▸ Instructions for the task:
If a line in the records below contains the word "deletes", copy it out.

[Extracted data entries]
────

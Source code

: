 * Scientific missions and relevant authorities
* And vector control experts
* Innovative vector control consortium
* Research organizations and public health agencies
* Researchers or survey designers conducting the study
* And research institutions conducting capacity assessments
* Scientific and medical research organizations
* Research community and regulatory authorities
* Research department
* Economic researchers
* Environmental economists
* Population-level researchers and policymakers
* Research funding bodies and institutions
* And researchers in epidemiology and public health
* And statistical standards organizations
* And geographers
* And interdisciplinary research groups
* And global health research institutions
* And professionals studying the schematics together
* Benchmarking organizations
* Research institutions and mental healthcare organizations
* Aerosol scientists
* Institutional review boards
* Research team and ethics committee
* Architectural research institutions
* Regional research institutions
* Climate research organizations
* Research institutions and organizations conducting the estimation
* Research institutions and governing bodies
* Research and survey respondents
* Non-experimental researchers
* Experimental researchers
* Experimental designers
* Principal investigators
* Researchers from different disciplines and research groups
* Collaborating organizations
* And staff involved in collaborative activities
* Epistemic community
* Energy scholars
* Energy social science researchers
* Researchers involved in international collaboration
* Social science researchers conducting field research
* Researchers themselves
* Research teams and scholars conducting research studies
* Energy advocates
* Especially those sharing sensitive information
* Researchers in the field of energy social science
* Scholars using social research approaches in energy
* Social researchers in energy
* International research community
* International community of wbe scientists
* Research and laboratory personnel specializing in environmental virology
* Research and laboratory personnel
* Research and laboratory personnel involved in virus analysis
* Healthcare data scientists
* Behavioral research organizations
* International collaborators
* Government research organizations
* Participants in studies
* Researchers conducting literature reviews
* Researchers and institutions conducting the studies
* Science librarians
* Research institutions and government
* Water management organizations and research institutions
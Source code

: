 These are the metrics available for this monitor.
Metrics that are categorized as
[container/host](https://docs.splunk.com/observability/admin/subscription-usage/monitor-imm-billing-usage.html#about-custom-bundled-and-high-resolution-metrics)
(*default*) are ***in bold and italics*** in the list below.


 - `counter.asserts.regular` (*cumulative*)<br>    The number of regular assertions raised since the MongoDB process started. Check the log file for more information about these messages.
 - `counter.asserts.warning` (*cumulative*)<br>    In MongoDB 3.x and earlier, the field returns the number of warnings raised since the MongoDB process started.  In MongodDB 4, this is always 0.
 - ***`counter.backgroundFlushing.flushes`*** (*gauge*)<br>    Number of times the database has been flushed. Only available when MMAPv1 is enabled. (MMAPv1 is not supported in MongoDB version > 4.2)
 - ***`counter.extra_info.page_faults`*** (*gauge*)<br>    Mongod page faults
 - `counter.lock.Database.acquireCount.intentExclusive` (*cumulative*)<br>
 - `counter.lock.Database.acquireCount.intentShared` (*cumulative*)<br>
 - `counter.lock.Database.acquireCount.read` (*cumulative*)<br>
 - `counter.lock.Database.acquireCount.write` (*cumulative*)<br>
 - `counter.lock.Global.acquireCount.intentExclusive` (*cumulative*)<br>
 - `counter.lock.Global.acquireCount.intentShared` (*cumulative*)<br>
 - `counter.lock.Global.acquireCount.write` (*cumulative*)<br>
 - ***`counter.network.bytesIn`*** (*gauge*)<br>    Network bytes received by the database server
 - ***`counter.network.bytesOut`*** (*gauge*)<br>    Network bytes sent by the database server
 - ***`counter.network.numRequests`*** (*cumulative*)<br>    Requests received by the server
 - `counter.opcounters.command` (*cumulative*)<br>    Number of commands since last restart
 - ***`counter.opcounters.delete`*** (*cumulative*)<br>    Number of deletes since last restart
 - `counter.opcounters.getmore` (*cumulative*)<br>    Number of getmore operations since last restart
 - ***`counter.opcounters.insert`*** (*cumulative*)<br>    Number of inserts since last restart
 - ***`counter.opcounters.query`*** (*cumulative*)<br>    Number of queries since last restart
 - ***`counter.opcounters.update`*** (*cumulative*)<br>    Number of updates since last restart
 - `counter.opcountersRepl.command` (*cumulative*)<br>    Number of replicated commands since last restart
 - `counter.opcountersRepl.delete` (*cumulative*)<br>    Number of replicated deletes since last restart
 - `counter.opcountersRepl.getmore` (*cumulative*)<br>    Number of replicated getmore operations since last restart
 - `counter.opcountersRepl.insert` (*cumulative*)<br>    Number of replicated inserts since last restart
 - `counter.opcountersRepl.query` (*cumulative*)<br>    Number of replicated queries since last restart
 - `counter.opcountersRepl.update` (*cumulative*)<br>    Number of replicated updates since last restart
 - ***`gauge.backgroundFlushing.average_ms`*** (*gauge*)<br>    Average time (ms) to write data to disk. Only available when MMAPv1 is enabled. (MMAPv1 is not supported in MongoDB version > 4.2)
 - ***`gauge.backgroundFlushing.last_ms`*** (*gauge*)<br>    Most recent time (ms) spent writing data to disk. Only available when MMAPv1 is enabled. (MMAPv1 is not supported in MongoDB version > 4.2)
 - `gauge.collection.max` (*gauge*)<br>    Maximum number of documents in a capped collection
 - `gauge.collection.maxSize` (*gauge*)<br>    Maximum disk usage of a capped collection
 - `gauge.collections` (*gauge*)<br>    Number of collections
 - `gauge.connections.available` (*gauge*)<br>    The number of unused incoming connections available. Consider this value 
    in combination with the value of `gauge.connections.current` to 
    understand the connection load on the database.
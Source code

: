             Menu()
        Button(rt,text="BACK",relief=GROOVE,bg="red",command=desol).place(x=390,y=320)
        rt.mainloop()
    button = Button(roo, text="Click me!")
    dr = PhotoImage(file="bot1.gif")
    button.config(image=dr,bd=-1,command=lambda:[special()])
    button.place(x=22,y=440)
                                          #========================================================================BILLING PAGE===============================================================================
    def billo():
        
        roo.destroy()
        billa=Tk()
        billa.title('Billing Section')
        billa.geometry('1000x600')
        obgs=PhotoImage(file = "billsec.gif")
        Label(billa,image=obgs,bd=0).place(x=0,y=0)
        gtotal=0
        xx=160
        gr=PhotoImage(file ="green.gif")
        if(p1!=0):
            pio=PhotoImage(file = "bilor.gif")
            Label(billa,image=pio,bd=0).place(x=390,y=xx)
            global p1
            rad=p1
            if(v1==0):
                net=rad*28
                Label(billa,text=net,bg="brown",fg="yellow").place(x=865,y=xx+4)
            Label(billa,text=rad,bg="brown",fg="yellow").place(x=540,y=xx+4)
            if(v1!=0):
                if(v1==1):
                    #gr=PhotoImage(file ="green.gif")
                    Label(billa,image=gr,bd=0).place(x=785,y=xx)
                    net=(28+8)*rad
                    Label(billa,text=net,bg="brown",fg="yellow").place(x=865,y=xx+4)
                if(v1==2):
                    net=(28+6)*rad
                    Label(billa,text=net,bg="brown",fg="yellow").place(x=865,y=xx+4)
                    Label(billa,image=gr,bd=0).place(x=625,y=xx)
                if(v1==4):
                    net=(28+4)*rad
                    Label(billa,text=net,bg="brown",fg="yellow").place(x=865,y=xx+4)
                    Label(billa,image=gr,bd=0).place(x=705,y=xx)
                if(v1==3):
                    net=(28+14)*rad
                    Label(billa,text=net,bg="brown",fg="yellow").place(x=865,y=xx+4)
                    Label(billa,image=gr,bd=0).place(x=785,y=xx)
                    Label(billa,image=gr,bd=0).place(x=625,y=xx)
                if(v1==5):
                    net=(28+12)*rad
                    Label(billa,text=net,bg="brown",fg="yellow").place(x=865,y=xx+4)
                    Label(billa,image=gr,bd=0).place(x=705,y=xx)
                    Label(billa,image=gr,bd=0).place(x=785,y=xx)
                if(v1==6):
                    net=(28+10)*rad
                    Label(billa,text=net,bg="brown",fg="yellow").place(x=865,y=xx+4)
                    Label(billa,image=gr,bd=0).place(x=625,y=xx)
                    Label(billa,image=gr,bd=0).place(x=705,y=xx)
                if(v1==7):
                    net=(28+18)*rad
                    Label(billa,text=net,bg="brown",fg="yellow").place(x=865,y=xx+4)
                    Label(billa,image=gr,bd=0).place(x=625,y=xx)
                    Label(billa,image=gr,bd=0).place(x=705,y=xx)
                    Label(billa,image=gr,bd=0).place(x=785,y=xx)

────

▸ Answer box:
 - ***`counter.opcounters.delete`*** (*cumulative*)<br>    Number of deletes since last restart
 - `counter.opcountersRepl.delete` (*cumulative*)<br>    Number of replicated deletes since last restart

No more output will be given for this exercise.